Todas essas pessoas se articulam, umas com as contradições das outras, a ponto de contribuírem para sermos como somos. A nossa identidade (ou a personalidade, como preferirem) é o resulto do produto — sempre em aberto, sempre costurado com algumas turbulências e num bulício desmedido — das identificações que, no essencial ou em parte, fazemos em relação a todas estas pessoas.

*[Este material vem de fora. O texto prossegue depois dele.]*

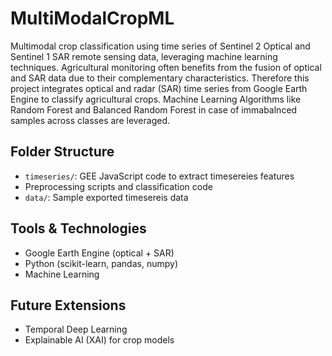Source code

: # MultiModalCropML

Multimodal crop classification using time series of Sentinel 2 Optical and Sentinel 1 SAR remote sensing data, leveraging machine learning techniques.
Agricultural monitoring often benefits from the fusion of optical and SAR data due to their complementary characteristics. 
Therefore this project integrates optical and radar (SAR) time series from Google Earth Engine to classify agricultural crops.
Machine Learning Algorithms like Random Forest and Balanced Random Forest in case of immabalnced samples across classes are leveraged. 

## Folder Structure
- `timeseries/`: GEE JavaScript code to extract timesereies features
-  Preprocessing scripts and classification code
- `data/`: Sample exported timesereis data 

## Tools & Technologies
- Google Earth Engine (optical + SAR)
- Python (scikit-learn, pandas, numpy)
- Machine Learning 

## Future Extensions
- Temporal Deep Learning 
- Explainable AI (XAI) for crop models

Seja como for, de tantas e tantas pessoas que existem em nós, há poucas circunstâncias em que conversamos com elas. Mesmo dentro de nós. E são menos, ainda, aquelas que constroem connosco um silêncio que nos torne num só. E isso é esquisito. Segui-mo-las, vezes demais. Calados sobre tudo aquilo que nos constrói. Cada qual a pensar nos seus problemas. Como se cada um deles não fosse, também, construído por essas pessoas que vivem paredes-meias com o nosso coração. Mas, apesar do melhor do que somos capazes, quando se trata de........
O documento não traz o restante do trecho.